[Start of Attachment]

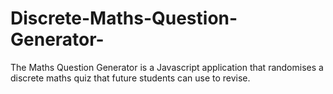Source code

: # Discrete-Maths-Question-Generator-

The Maths Question Generator is a Javascript application that randomises a discrete maths quiz that future students can use to revise.
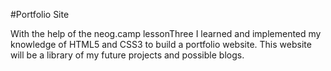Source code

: #Portfolio Site

With the help of the neog.camp lessonThree I learned and implemented my knowledge of HTML5 and CSS3 to build a portfolio website. 
This website will be a library of my future projects and possible blogs.
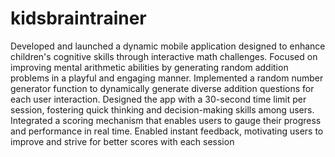 # kidsbraintrainer
Developed and launched a dynamic mobile application designed to enhance children's cognitive skills through interactive math challenges.
Focused on improving mental arithmetic abilities by generating random addition problems in a playful and engaging manner.
Implemented a random number generator function to dynamically generate diverse addition questions for each user interaction.
Designed the app with a 30-second time limit per session, fostering quick thinking and decision-making skills among users.
Integrated a scoring mechanism that enables users to gauge their progress and performance in real time.
Enabled instant feedback, motivating users to improve and strive for better scores with each session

[End of Attachment]

◆ About this exercise: No pictures should appear in the copy; write out exactly the lines from the one containing "The Maths Question" through the end of the material.

◆ Response area:
The Maths Question Generator is a Javascript application that randomises a discrete maths quiz that future students can use to revise.
Source code

: #Portfolio Site

With the help of the neog.camp lessonThree I learned and implemented my knowledge of HTML5 and CSS3 to build a portfolio website. 
This website will be a library of my future projects and possible blogs.
 # kidsbraintrainer
Developed and launched a dynamic mobile application designed to enhance children's cognitive skills through interactive math challenges.
Focused on improving mental arithmetic abilities by generating random addition problems in a playful and engaging manner.
Implemented a random number generator function to dynamically generate diverse addition questions for each user interaction.
Designed the app with a 30-second time limit per session, fostering quick thinking and decision-making skills among users.
Integrated a scoring mechanism that enables users to gauge their progress and performance in real time.
Enabled instant feedback, motivating users to improve and strive for better scores with each session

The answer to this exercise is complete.